DNA 损伤是造成基因组失稳的关键事件之一,快速有效的损伤修复对于细胞存活至关重要。DNA 双链断裂主要通过同源重组(HR)和非同源重组末端连接(NHEJ)两种方式修复 [1,2],而染色质的表观遗传学修饰也深度参与这两种修复的调控。组蛋白 H2B 第 120 位点的赖氨酸单泛素化(H2B K120ub1)是最重要的染色质修饰之一,其可作为信号传导的关键节点激发下游重要的组蛋白修饰通路以促使染色质结构开放,从而参与多种关键细胞生理过程,包括基因转录、DNA 损伤修复和 DNA 复制等 [3-8]。除 BRAC1 和 MDM2 E3 泛素化酶外,RNF20/RNF40 异源二聚体复合物同样可以单泛素化 H2B K120。然而,RNF20/RNF40 介导的 H2B K120ub1 在 DNA 损伤修复中的调控机制尚未完全阐明。
2023 年 9 月 9 日,四川大学生物治疗国家重点实验室/华西医院韩俊宏教授团队在 Science Advances 杂志在线发表了题为 Requirement of WDR70 for POLE3-mediated DNA double-strand breaks repair 的研究论文。该研究发现包含多个 WD 重复结构域的蛋白 WDR70 与 RNF20/RNF40 互作,协同促进 H2B K120ub1,进而调控 DNA 聚合酶 POLE3 的转录和 DNA 双链断裂修复。
该研究首先通过亲和质谱鉴定了 WDR70 互作蛋白,发现多种与 DNA 损伤修复相关的蛋白可被 WDR70 捕捉到。通过功能实验证实 WDR70 的 WD 结构域是 RNF20/RNF40 互作和 H2B K120ub1 必需的,且缺失 WDR70 可抑制 DNA 损伤修复从而导致基因组不稳定(图 1)。
研究团队进一步通过转录组分析发现 DNA 聚合酶 POLE3 的转录受 WDR70 及 H2B K120ub1 的紧密调控,且 POLE3 参与 DNA 复制压力下的染色质完整性维持。在机制上,POLE3 与染色质重塑复合物的亚基 CHRAC1 结合,并招募 NHEJ 的效应蛋白 KU80 至 DNA 损伤部位以完成 DNA 损伤修复(图 2)。
重要的是,研究团队同时发现 CHRAC1 在结直肠癌中存在 D121Y 点突变,包含该突变的肿瘤细胞对于喜树碱(CPT)诱导的 DNA 损伤修复能力低下,究其原因是因为突变体 CHRAC1 结合 POLE3 的能力受损,提示 POLE3-CHRAC1 互作异常可能通过妨碍 DNA 损伤修复参与结直肠癌的恶性进展。

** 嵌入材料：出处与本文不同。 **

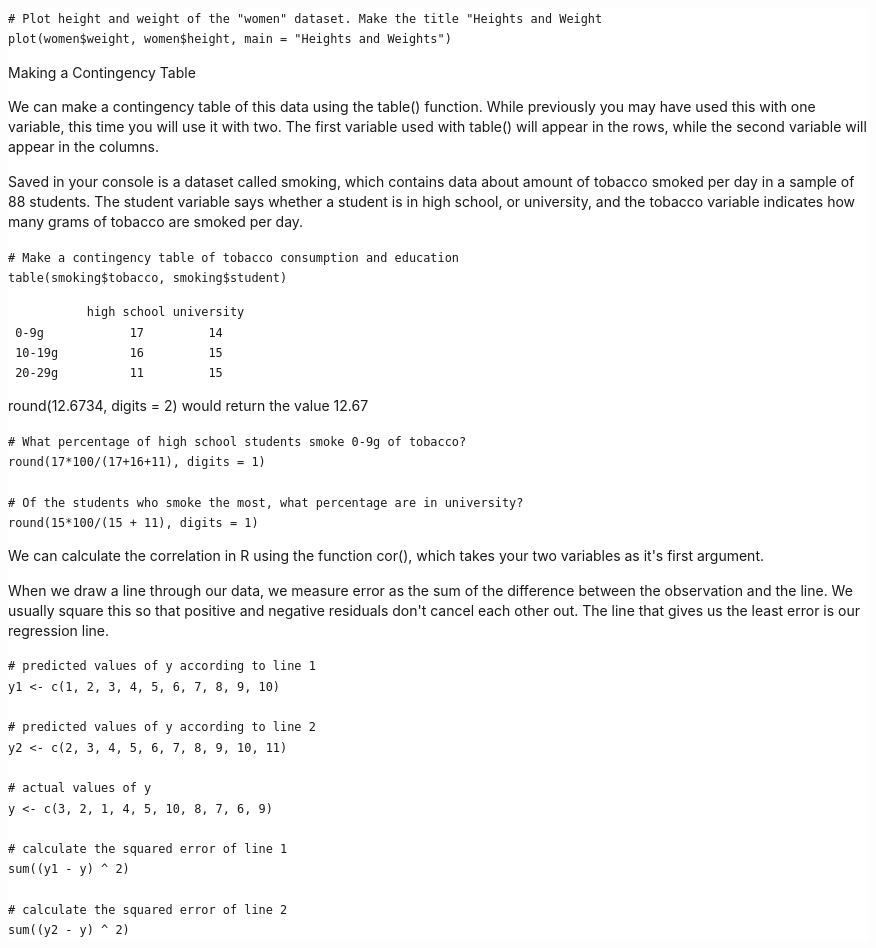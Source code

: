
 ```
# Plot height and weight of the "women" dataset. Make the title "Heights and Weight
plot(women$weight, women$height, main = "Heights and Weights")
```

Making a Contingency Table

We can make a contingency table of this data using the table() function. While previously you may have used this with one variable, this time you will use it with two. The first variable used with table() will appear in the rows, while the second variable will appear in the columns.

Saved in your console is a dataset called smoking, which contains data about amount of tobacco smoked per day in a sample of 88 students. The student variable says whether a student is in high school, or university, and the tobacco variable indicates how many grams of tobacco are smoked per day.

```
# Make a contingency table of tobacco consumption and education
table(smoking$tobacco, smoking$student)
```

```
           high school university
 0-9g            17         14
 10-19g          16         15
 20-29g          11         15
```

round(12.6734, digits = 2) would return the value 12.67

```
# What percentage of high school students smoke 0-9g of tobacco?
round(17*100/(17+16+11), digits = 1)

# Of the students who smoke the most, what percentage are in university?
round(15*100/(15 + 11), digits = 1)
```

We can calculate the correlation in R using the function cor(), which takes your two variables as it's first argument.

When we draw a line through our data, we measure error as the sum of the difference between the observation and the line. We usually square this so that positive and negative residuals don't cancel each other out. The line that gives us the least error is our regression line.

```
# predicted values of y according to line 1
y1 <- c(1, 2, 3, 4, 5, 6, 7, 8, 9, 10)

# predicted values of y according to line 2
y2 <- c(2, 3, 4, 5, 6, 7, 8, 9, 10, 11)

# actual values of y
y <- c(3, 2, 1, 4, 5, 10, 8, 7, 6, 9)

# calculate the squared error of line 1
sum((y1 - y) ^ 2)

# calculate the squared error of line 2
sum((y2 - y) ^ 2)
```
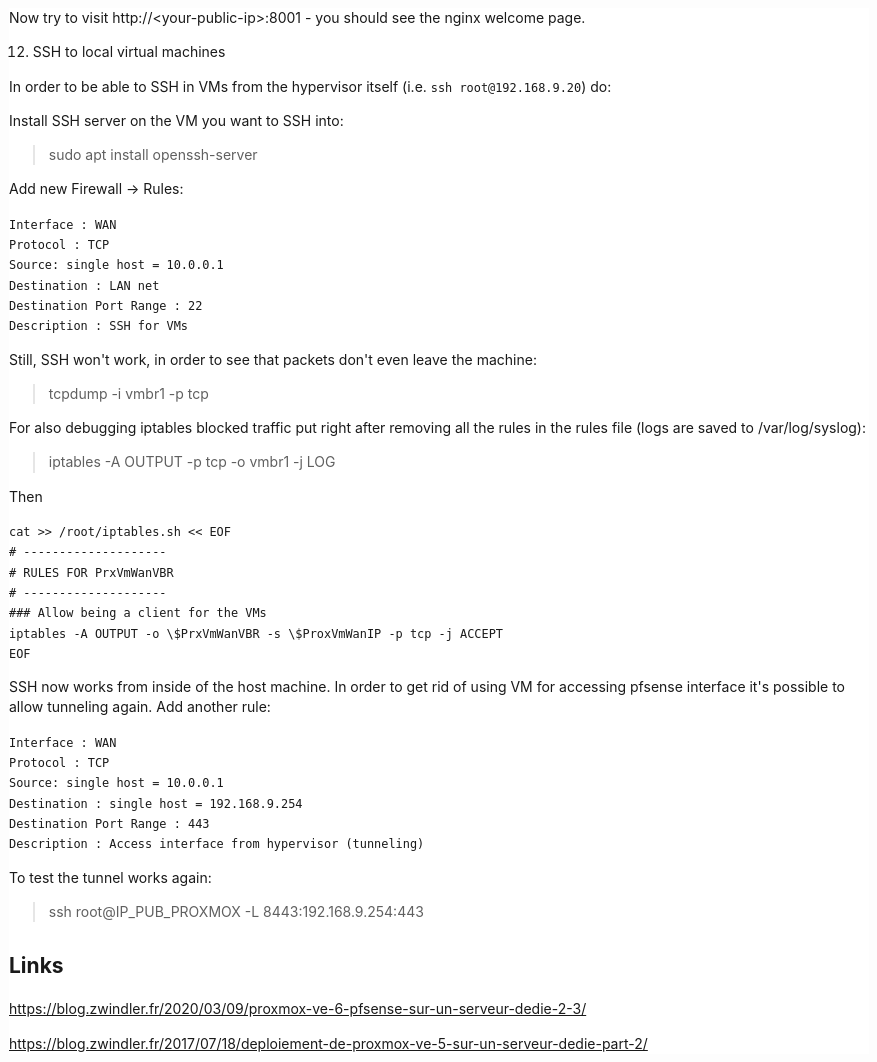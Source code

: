 Now try to visit http://\<your-public-ip>:8001 - you should see the nginx welcome page.

12. SSH to local virtual machines

In order to be able to SSH in VMs from the hypervisor itself (i.e. `ssh root@192.168.9.20`) do:

Install SSH server on the VM you want to SSH into:
> sudo apt install openssh-server

Add new Firewall -> Rules:
```
Interface : WAN
Protocol : TCP
Source: single host = 10.0.0.1
Destination : LAN net
Destination Port Range : 22
Description : SSH for VMs
```

Still, SSH won't work, in order to see that packets don't even leave the machine:
>  tcpdump -i vmbr1 -p tcp

For also debugging iptables blocked traffic put right after removing all the rules in the rules file (logs are saved to /var/log/syslog):
> iptables -A OUTPUT -p tcp -o vmbr1 -j LOG

Then
```
cat >> /root/iptables.sh << EOF
# --------------------
# RULES FOR PrxVmWanVBR
# --------------------
### Allow being a client for the VMs
iptables -A OUTPUT -o \$PrxVmWanVBR -s \$ProxVmWanIP -p tcp -j ACCEPT
EOF
```
SSH now works from inside of the host machine.
In order to get rid of using VM for accessing pfsense interface it's possible to allow tunneling again. Add another rule:
```
Interface : WAN
Protocol : TCP
Source: single host = 10.0.0.1
Destination : single host = 192.168.9.254
Destination Port Range : 443
Description : Access interface from hypervisor (tunneling)
```
To test the tunnel works again:
> ssh root@IP_PUB_PROXMOX -L 8443:192.168.9.254:443



## Links

https://blog.zwindler.fr/2020/03/09/proxmox-ve-6-pfsense-sur-un-serveur-dedie-2-3/

https://blog.zwindler.fr/2017/07/18/deploiement-de-proxmox-ve-5-sur-un-serveur-dedie-part-2/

图 1WDR70 蛋白缺失导致基因组的不稳定及 DNA 损伤修复缺陷
图 2 WDR70-RNF20/RNF40 泛素化 H2B K120ub1,该泛素化进而诱导 DOT1L 介导的 H3K79 甲基化修饰,并在 DNA 聚合酶 POLE3 基因启动子处富集以调节染色质的结构从而启动基因转录。表达的 POLE3 与 CHRAC1 互作,增加了 DNA 修复蛋白在损伤位点的招募,最终通过 HR 和 NHEJ 方式完成修复以确保基因组的完整性。另外,若阻断 H2B K120 泛素化或者抑制 POLE3 基因转录则导致 DNA 损伤不能及时修复,可发挥协同杀伤肿瘤细胞的效果。
原文链接:
https://www.science.org/doi/10.1126/sciadv.adh2358
四川大学生物治疗国家重点实验室博士生毛晓兵为第一作者,韩俊宏教授为通讯作者。四川大学生物治疗国家重点实验室/疾病分子网络前沿科学中心/华西医院为第一作者单位。该研究得到了国家重点研发计划、国家自然科学基金、华西医院 1.3.5 计划等项目的资助。
参考文献
1.S. C. West, Molecular views of recombination proteins and their control. Nat Rev Mol Cell Biol 4, 435-445 (2003).

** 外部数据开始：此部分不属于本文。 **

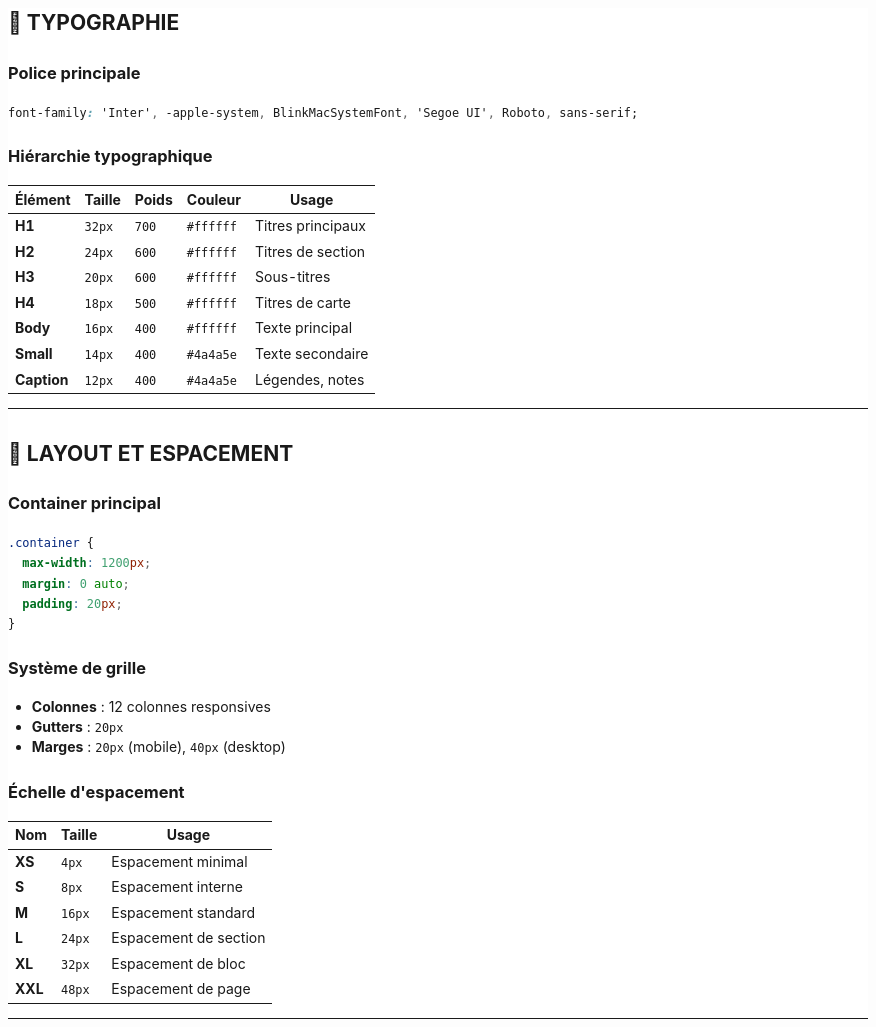 ## 📝 TYPOGRAPHIE

### **Police principale**
```css
font-family: 'Inter', -apple-system, BlinkMacSystemFont, 'Segoe UI', Roboto, sans-serif;
```

### **Hiérarchie typographique**
| Élément | Taille | Poids | Couleur | Usage |
|---------|--------|-------|---------|-------|
| **H1** | `32px` | `700` | `#ffffff` | Titres principaux |
| **H2** | `24px` | `600` | `#ffffff` | Titres de section |
| **H3** | `20px` | `600` | `#ffffff` | Sous-titres |
| **H4** | `18px` | `500` | `#ffffff` | Titres de carte |
| **Body** | `16px` | `400` | `#ffffff` | Texte principal |
| **Small** | `14px` | `400` | `#4a4a5e` | Texte secondaire |
| **Caption** | `12px` | `400` | `#4a4a5e` | Légendes, notes |

---

## 📐 LAYOUT ET ESPACEMENT

### **Container principal**
```css
.container {
  max-width: 1200px;
  margin: 0 auto;
  padding: 20px;
}
```

### **Système de grille**
- **Colonnes** : 12 colonnes responsives
- **Gutters** : `20px`
- **Marges** : `20px` (mobile), `40px` (desktop)

### **Échelle d'espacement**
| Nom | Taille | Usage |
|-----|--------|-------|
| **XS** | `4px` | Espacement minimal |
| **S** | `8px` | Espacement interne |
| **M** | `16px` | Espacement standard |
| **L** | `24px` | Espacement de section |
| **XL** | `32px` | Espacement de bloc |
| **XXL** | `48px` | Espacement de page |

---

2.M. R. Lieber, The mechanism of double-strand DNA break repair by the nonhomologous DNA end-joining pathway. Annu Rev Biochem 79, 181-211 (2010).
3.Z. W. Sun, C. D. Allis, Ubiquitination of histone H2B regulates H3 methylation and gene silencing in yeast. Nature 418, 104-108 (2002).
4.R. K. McGinty, J. Kim, C. Chatterjee, R. G. Roeder, T. W. Muir, Chemically ubiquitylated histone H2B stimulates hDot1L-mediated intranucleosomal methylation. Nature 453, 812-816 (2008).
5.J. Kim, M. Guermah, R. K. McGinty, J. S. Lee, Z. Tang, T. A. Milne, A. Shilatifard, T. W. Muir, R. G. Roeder, RAD6-Mediated transcription- coupled H2B ubiquitylation directly stimulates H3K4 methylation in human cells. Cell 137, 459-471 (2009).
6.P. Schwertman, S. Bekker-Jensen, N. Mailand, Regulation of DNA double- strand break repair by ubiquitin and ubiquitin-like modifiers. Nat Rev Mol Cell Biol 17, 379-394 (2016).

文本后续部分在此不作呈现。